= WORK ITEM =
Everything in the listing should be transcribed exactly, apart from the pictures.

Start of PROVIDED DATA

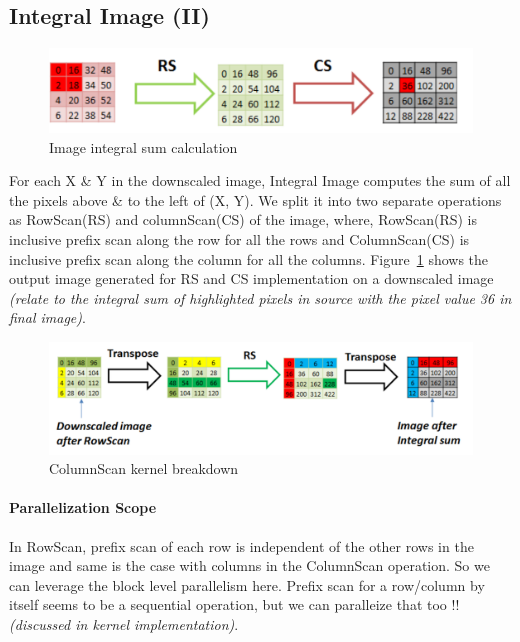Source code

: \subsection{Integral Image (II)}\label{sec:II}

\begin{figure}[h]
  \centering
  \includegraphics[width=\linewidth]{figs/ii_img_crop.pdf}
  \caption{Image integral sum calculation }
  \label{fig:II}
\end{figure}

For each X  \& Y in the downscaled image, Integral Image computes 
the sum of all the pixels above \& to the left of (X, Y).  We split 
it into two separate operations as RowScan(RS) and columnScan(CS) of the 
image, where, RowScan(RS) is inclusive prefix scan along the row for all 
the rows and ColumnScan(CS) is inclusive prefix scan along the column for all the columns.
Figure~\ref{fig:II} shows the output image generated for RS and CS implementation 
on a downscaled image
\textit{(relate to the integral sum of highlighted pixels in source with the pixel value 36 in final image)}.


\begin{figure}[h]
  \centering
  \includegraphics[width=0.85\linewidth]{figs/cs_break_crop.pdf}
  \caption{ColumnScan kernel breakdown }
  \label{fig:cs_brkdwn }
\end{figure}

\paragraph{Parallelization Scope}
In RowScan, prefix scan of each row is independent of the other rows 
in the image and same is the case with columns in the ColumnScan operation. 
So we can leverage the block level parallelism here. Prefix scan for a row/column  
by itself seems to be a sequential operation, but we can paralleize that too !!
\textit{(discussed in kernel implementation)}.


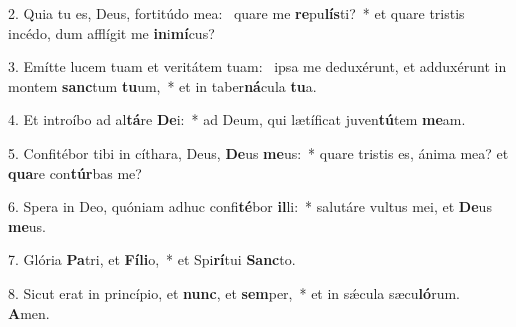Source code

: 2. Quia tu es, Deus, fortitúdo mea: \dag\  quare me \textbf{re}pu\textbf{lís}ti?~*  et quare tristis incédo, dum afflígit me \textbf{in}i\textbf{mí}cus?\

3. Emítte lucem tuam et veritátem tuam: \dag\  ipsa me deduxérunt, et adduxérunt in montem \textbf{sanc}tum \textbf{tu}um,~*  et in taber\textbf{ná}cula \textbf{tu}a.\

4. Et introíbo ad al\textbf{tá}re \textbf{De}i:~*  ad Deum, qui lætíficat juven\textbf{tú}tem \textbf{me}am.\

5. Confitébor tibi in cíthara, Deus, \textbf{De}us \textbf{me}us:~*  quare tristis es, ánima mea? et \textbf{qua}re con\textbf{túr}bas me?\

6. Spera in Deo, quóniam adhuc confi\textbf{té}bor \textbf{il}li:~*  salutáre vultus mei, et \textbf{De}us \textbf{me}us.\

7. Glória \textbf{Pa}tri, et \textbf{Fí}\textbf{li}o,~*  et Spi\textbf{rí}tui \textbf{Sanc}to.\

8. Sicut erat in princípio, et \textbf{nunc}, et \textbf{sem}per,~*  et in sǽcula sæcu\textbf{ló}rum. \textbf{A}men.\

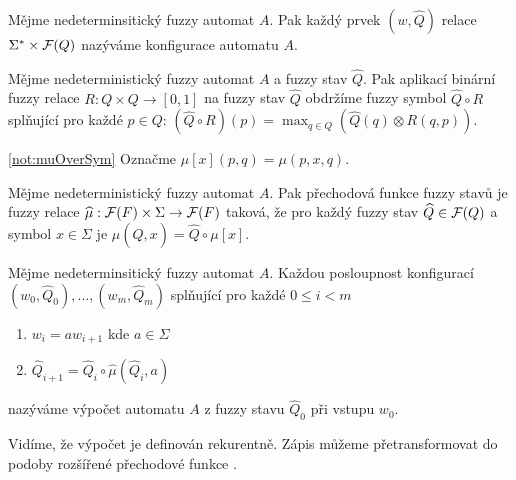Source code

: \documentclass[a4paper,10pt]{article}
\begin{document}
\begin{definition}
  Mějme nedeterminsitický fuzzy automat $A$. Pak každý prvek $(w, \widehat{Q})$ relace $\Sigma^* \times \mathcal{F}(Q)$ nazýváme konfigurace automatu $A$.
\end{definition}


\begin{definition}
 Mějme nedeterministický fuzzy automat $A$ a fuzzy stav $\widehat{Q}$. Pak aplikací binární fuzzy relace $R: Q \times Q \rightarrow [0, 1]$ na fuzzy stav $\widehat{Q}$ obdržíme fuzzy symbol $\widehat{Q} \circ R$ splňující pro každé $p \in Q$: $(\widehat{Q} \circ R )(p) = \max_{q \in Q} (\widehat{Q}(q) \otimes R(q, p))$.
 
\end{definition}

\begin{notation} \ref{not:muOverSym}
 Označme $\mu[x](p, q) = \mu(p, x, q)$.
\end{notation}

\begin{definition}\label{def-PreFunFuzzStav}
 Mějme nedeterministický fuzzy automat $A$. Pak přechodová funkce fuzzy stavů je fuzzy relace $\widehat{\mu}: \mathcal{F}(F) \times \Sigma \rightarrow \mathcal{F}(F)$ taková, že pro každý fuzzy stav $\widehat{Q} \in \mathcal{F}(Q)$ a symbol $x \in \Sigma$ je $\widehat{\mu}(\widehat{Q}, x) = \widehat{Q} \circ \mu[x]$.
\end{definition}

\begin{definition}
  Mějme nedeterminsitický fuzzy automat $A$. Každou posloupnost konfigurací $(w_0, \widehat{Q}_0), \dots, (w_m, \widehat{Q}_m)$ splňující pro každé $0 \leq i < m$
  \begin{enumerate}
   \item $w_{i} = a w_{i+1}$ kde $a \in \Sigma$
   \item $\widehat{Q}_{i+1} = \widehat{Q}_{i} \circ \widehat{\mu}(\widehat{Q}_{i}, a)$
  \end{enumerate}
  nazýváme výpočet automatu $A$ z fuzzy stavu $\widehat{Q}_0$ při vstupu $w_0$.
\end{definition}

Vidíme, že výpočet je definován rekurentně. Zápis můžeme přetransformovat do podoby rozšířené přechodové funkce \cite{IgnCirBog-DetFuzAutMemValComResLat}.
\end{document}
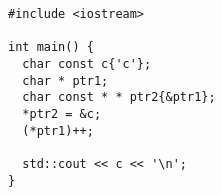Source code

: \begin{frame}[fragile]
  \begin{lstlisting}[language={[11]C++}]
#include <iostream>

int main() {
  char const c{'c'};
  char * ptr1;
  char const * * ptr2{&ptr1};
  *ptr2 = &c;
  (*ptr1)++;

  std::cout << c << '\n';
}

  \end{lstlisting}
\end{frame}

End of PROVIDED DATA

= WRITTEN ANSWER =
Source code

: \subsection{Integral Image (II)}\label{sec:II}

\begin{figure}[h]
  \centering
  \includegraphics[width=\linewidth]{figs/ii_img_crop.pdf}
  \caption{Image integral sum calculation }
  \label{fig:II}
\end{figure}

For each X  \& Y in the downscaled image, Integral Image computes 
the sum of all the pixels above \& to the left of (X, Y).  We split 
it into two separate operations as RowScan(RS) and columnScan(CS) of the 
image, where, RowScan(RS) is inclusive prefix scan along the row for all 
the rows and ColumnScan(CS) is inclusive prefix scan along the column for all the columns.
Figure~\ref{fig:II} shows the output image generated for RS and CS implementation 
on a downscaled image
\textit{(relate to the integral sum of highlighted pixels in source with the pixel value 36 in final image)}.


\begin{figure}[h]
  \centering
  \includegraphics[width=0.85\linewidth]{figs/cs_break_crop.pdf}
  \caption{ColumnScan kernel breakdown }
  \label{fig:cs_brkdwn }
\end{figure}

\paragraph{Parallelization Scope}
In RowScan, prefix scan of each row is independent of the other rows 
in the image and same is the case with columns in the ColumnScan operation. 
So we can leverage the block level parallelism here. Prefix scan for a row/column  
by itself seems to be a sequential operation, but we can paralleize that too !!
\textit{(discussed in kernel implementation)}.


Source code

: 2. Quia tu es, Deus, fortitúdo mea: \dag\  quare me \textbf{re}pu\textbf{lís}ti?~*  et quare tristis incédo, dum afflígit me \textbf{in}i\textbf{mí}cus?\

3. Emítte lucem tuam et veritátem tuam: \dag\  ipsa me deduxérunt, et adduxérunt in montem \textbf{sanc}tum \textbf{tu}um,~*  et in taber\textbf{ná}cula \textbf{tu}a.\

4. Et introíbo ad al\textbf{tá}re \textbf{De}i:~*  ad Deum, qui lætíficat juven\textbf{tú}tem \textbf{me}am.\

5. Confitébor tibi in cíthara, Deus, \textbf{De}us \textbf{me}us:~*  quare tristis es, ánima mea? et \textbf{qua}re con\textbf{túr}bas me?\

6. Spera in Deo, quóniam adhuc confi\textbf{té}bor \textbf{il}li:~*  salutáre vultus mei, et \textbf{De}us \textbf{me}us.\

7. Glória \textbf{Pa}tri, et \textbf{Fí}\textbf{li}o,~*  et Spi\textbf{rí}tui \textbf{Sanc}to.\

8. Sicut erat in princípio, et \textbf{nunc}, et \textbf{sem}per,~*  et in sǽcula sæcu\textbf{ló}rum. \textbf{A}men.\

Source code

: \documentclass[a4paper,10pt]{article}
\begin{document}
\begin{definition}
  Mějme nedeterminsitický fuzzy automat $A$. Pak každý prvek $(w, \widehat{Q})$ relace $\Sigma^* \times \mathcal{F}(Q)$ nazýváme konfigurace automatu $A$.
\end{definition}


\begin{definition}
 Mějme nedeterministický fuzzy automat $A$ a fuzzy stav $\widehat{Q}$. Pak aplikací binární fuzzy relace $R: Q \times Q \rightarrow [0, 1]$ na fuzzy stav $\widehat{Q}$ obdržíme fuzzy symbol $\widehat{Q} \circ R$ splňující pro každé $p \in Q$: $(\widehat{Q} \circ R )(p) = \max_{q \in Q} (\widehat{Q}(q) \otimes R(q, p))$.
 
\end{definition}

\begin{notation} \ref{not:muOverSym}
 Označme $\mu[x](p, q) = \mu(p, x, q)$.
\end{notation}

\begin{definition}\label{def-PreFunFuzzStav}
 Mějme nedeterministický fuzzy automat $A$. Pak přechodová funkce fuzzy stavů je fuzzy relace $\widehat{\mu}: \mathcal{F}(F) \times \Sigma \rightarrow \mathcal{F}(F)$ taková, že pro každý fuzzy stav $\widehat{Q} \in \mathcal{F}(Q)$ a symbol $x \in \Sigma$ je $\widehat{\mu}(\widehat{Q}, x) = \widehat{Q} \circ \mu[x]$.
\end{definition}

\begin{definition}
  Mějme nedeterminsitický fuzzy automat $A$. Každou posloupnost konfigurací $(w_0, \widehat{Q}_0), \dots, (w_m, \widehat{Q}_m)$ splňující pro každé $0 \leq i < m$
  \begin{enumerate}
   \item $w_{i} = a w_{i+1}$ kde $a \in \Sigma$
   \item $\widehat{Q}_{i+1} = \widehat{Q}_{i} \circ \widehat{\mu}(\widehat{Q}_{i}, a)$
  \end{enumerate}
  nazýváme výpočet automatu $A$ z fuzzy stavu $\widehat{Q}_0$ při vstupu $w_0$.
\end{definition}

Vidíme, že výpočet je definován rekurentně. Zápis můžeme přetransformovat do podoby rozšířené přechodové funkce \cite{IgnCirBog-DetFuzAutMemValComResLat}.
\end{document}
Source code

: \begin{frame}[fragile]
  \begin{lstlisting}[language={[11]C++}]
#include <iostream>

int main() {
  char const c{'c'};
  char * ptr1;
  char const * * ptr2{&ptr1};
  *ptr2 = &c;
  (*ptr1)++;

  std::cout << c << '\n';
}

  \end{lstlisting}
\end{frame}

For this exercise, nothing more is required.